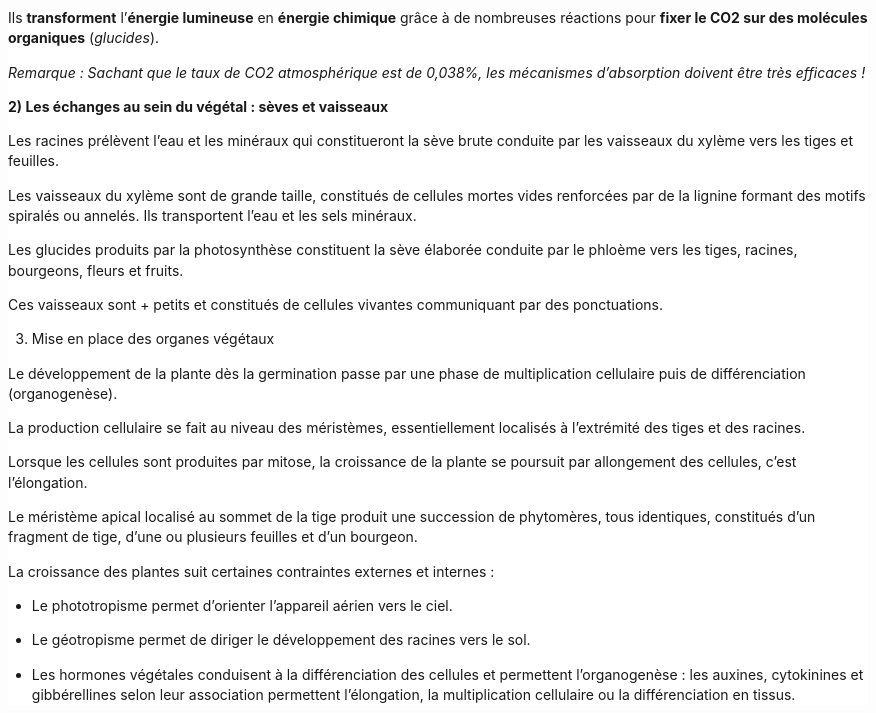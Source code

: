   

Ils **transforment** l’**énergie lumineuse** en **énergie chimique** grâce à de nombreuses réactions pour **fixer le CO2 sur des molécules organiques** (_glucides_).

  

_Remarque : Sachant que le taux de CO2 atmosphérique est de 0,038%, les mécanismes d’absorption doivent être très efficaces !_

  

  

**2) Les échanges au sein du végétal : sèves et vaisseaux**

  

Les racines prélèvent l’eau et les minéraux qui constitueront la sève brute conduite par les vaisseaux du xylème vers les tiges et feuilles.

Les vaisseaux du xylème sont de grande taille, constitués de cellules mortes vides renforcées par de la lignine formant des motifs spiralés ou annelés. Ils transportent l’eau et les sels minéraux.

Les glucides produits par la photosynthèse constituent la sève élaborée conduite par le phloème vers les tiges, racines, bourgeons, fleurs et fruits.

Ces vaisseaux sont + petits et constitués de cellules vivantes communiquant par des ponctuations.

3) Mise en place des organes végétaux

Le développement de la plante dès la germination passe par une phase de multiplication cellulaire puis de différenciation (organogenèse).

La production cellulaire se fait au niveau des méristèmes, essentiellement localisés à l’extrémité des tiges et des racines.

Lorsque les cellules sont produites par mitose, la croissance de la plante se poursuit par allongement des cellules, c’est l’élongation.

Le méristème apical localisé au sommet de la tige produit une succession de phytomères, tous identiques, constitués d’un fragment de tige, d’une ou plusieurs feuilles et d’un bourgeon.

La croissance des plantes suit certaines contraintes externes et internes :

- Le phototropisme permet d’orienter l’appareil aérien vers le ciel.

- Le géotropisme permet de diriger le développement des racines vers le sol.

- Les hormones végétales conduisent à la différenciation des cellules et permettent l’organogenèse : les auxines, cytokinines et gibbérellines selon leur association permettent l’élongation, la multiplication cellulaire ou la différenciation en tissus.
+++
● **WORK INSTRUCTIONS**:
Your task is to reproduce exactly the lines from the start of the data above through the line containing "La croissance des", leaving every picture out.

● **EXERCISE RESULT**:
Source code

:   

Ils **transforment** l’**énergie lumineuse** en **énergie chimique** grâce à de nombreuses réactions pour **fixer le CO2 sur des molécules organiques** (_glucides_).

  

_Remarque : Sachant que le taux de CO2 atmosphérique est de 0,038%, les mécanismes d’absorption doivent être très efficaces !_

  

  

**2) Les échanges au sein du végétal : sèves et vaisseaux**

  

Les racines prélèvent l’eau et les minéraux qui constitueront la sève brute conduite par les vaisseaux du xylème vers les tiges et feuilles.

Les vaisseaux du xylème sont de grande taille, constitués de cellules mortes vides renforcées par de la lignine formant des motifs spiralés ou annelés. Ils transportent l’eau et les sels minéraux.

Les glucides produits par la photosynthèse constituent la sève élaborée conduite par le phloème vers les tiges, racines, bourgeons, fleurs et fruits.

Ces vaisseaux sont + petits et constitués de cellules vivantes communiquant par des ponctuations.

3) Mise en place des organes végétaux

Le développement de la plante dès la germination passe par une phase de multiplication cellulaire puis de différenciation (organogenèse).

La production cellulaire se fait au niveau des méristèmes, essentiellement localisés à l’extrémité des tiges et des racines.

Lorsque les cellules sont produites par mitose, la croissance de la plante se poursuit par allongement des cellules, c’est l’élongation.

Le méristème apical localisé au sommet de la tige produit une succession de phytomères, tous identiques, constitués d’un fragment de tige, d’une ou plusieurs feuilles et d’un bourgeon.

La croissance des plantes suit certaines contraintes externes et internes :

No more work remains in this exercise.